Stuart Abbott, the third specialist centre in Australia behind Tindall and Will Greenwood, might have fancied his chances of a start against Italy in Rome on 15 February, but for the ligament damage he suffered during the World Cup celebration match at Twickenham 10 days ago - a fixture that seemed more trouble than it was worth at the time, and is now coming home to roost in the shape of an elephant-sized pigeon. Ollie Smith of Leicester, a youngster with little more than two hours of international experience behind him, is firmly in the frame.

There are major issues in the front row, too. Dorian West, the Leicester hooker who understudied Steve Thompson during the World Cup, is recovering from knee surgery and will not make the Six Nations cut - a fate that may also befall Mark Regan of Leeds, who is still incapacitated by a foot injury.

The situation is every bit as bleak at tighthead, where Phil Vickery's rib bandages and Julian White's crutches sum up the situation. As for Matt Stevens, the newcomer from Bath who may be the most exciting prop to emerge since Vickery left Cornwall for the slightly brighter lights of Gloucester in the mid-1990s... well, he has a shoulder problem, suffered during that benighted game at Twickenham.

In all, 12 members of the World Cup squad missed the weekend Premiership programme, and another two, namely Messrs Tindall and Wilkinson, ended up wishing they had stayed away. Right now, Woodward would find it easier to ski uphill than pick a team to defend England's honour against John Kirwan's increasingly competitive Italians.

With Jonny-mania still rampant, much of yesterday's concern was focused on the Newcastle medical room. Wilkinson has been plagued by a weakness in the shoulder-lower neck area for more than three years now - every time he mistimes one of his trademark front-on tackles, as he did after 53 minutes of the Falcons' narrow victory over Northampton, he suffers what he calls a "stinger" and requires intensive treatment.

An X-ray on Sunday night revealed soft-tissue damage rather than a new fracture of the kind diagnosed after the World Cup, but his director of rugby and England predecessor, Rob Andrew, could not predict the length of this latest lay-off, other than to say that his prize asset would definitely miss the home match with Harlequins on Sunday.
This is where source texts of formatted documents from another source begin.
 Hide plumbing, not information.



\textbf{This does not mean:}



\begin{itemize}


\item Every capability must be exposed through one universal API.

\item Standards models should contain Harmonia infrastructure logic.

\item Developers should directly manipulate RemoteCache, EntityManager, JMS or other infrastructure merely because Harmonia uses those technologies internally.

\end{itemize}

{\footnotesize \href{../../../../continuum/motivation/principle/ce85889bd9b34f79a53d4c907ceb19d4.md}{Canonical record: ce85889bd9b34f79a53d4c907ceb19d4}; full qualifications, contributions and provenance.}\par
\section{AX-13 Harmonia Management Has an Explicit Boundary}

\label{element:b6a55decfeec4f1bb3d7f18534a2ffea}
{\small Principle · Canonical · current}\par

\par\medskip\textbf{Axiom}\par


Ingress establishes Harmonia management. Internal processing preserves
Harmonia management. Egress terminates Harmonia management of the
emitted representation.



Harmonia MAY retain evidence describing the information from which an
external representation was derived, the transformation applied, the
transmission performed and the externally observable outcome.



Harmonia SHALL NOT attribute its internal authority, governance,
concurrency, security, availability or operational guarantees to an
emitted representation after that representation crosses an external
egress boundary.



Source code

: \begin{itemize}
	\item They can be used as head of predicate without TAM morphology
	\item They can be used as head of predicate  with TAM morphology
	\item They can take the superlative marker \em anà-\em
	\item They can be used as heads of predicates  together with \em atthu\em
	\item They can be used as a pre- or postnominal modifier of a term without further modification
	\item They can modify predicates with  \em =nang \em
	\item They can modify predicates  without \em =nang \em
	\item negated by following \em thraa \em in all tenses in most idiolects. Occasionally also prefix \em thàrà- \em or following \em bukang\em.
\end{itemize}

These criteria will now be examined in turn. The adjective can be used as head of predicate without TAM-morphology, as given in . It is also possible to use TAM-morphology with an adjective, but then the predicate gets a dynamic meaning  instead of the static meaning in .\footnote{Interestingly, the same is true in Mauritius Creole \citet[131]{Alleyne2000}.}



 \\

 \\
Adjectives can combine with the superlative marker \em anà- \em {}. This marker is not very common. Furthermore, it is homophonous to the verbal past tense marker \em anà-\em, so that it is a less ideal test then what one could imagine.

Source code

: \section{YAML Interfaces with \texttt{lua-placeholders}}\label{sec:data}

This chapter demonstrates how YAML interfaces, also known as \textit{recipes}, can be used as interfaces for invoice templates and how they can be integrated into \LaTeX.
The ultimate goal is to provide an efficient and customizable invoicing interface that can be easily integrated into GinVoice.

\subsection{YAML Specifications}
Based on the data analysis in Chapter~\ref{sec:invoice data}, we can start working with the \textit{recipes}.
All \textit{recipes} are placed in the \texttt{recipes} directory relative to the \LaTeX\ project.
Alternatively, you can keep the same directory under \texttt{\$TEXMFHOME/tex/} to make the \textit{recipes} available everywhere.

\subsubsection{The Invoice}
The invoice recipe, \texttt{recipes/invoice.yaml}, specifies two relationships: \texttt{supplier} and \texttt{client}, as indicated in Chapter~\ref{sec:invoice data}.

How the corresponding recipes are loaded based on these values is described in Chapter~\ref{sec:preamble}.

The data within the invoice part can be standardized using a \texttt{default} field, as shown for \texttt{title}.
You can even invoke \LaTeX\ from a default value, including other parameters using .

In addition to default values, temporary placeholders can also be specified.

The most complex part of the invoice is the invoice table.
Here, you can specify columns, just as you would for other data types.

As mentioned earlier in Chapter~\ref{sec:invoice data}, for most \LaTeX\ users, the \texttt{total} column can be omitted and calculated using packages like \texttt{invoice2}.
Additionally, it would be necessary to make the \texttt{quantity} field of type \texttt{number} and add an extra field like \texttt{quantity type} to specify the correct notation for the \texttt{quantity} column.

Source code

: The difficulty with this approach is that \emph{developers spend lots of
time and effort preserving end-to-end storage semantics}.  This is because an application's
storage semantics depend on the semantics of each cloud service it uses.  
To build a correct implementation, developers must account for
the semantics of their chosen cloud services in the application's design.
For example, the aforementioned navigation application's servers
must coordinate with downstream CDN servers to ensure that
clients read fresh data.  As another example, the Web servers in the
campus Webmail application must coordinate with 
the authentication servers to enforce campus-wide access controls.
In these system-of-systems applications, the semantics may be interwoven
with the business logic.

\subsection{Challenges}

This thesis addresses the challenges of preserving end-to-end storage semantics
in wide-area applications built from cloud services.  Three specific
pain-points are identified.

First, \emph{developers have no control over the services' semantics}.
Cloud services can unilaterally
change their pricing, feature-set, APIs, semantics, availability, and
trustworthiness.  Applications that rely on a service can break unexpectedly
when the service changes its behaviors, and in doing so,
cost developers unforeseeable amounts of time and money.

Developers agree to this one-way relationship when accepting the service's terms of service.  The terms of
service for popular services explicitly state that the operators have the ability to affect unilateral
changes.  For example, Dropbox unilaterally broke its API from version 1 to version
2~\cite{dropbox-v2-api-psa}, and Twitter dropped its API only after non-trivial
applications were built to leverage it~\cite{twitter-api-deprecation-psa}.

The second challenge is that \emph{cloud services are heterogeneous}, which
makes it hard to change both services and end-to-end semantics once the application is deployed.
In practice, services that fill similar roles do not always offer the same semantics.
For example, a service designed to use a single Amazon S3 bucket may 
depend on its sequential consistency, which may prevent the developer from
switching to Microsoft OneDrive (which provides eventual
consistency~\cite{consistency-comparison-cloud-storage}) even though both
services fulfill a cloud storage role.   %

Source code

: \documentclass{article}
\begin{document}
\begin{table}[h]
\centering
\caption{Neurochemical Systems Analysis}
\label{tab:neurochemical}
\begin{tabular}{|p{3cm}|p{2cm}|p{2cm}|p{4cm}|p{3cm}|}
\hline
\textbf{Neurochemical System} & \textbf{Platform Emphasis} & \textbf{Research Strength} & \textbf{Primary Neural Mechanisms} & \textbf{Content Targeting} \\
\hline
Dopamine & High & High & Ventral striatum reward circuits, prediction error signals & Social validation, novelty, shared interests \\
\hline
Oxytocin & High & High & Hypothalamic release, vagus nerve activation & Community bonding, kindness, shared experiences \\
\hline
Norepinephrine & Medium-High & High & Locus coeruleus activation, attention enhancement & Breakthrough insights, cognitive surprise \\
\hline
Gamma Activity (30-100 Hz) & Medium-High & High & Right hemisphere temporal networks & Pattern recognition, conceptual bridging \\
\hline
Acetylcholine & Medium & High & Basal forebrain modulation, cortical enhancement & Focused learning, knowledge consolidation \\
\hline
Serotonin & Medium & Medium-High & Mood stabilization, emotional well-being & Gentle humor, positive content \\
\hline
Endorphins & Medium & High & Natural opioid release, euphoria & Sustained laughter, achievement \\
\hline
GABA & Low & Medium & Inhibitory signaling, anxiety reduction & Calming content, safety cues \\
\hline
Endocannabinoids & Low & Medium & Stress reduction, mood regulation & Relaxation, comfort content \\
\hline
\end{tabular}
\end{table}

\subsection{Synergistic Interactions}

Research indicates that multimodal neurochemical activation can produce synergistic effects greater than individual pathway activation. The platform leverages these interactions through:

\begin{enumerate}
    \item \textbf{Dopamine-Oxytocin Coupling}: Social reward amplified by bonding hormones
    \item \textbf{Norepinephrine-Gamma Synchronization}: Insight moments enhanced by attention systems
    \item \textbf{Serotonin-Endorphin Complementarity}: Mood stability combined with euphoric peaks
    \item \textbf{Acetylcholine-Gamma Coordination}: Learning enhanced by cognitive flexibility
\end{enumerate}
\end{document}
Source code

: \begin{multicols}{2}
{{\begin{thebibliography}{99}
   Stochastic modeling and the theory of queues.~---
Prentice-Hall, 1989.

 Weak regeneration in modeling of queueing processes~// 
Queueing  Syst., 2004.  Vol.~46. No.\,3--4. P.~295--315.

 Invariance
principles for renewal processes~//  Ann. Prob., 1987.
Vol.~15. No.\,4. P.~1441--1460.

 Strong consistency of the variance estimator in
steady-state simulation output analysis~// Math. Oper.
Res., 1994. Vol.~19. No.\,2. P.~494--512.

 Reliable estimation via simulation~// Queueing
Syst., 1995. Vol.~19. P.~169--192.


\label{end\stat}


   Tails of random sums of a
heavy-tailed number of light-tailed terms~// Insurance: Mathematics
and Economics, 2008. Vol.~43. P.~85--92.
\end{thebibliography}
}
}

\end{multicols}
* The former Scotland fly-half Gregor Townsend will join South Africa's Sharks for the 2004 Super 12 season. The 30-year-old was brought in as back-up for the first-choice Butch James after the Sharks coach, Kevin Putt, had failed to find a suitable No 10 in South Africa. Townsend, who retired from Test rugby after the World Cup, represented Scotland 82 times, scoring 164 points.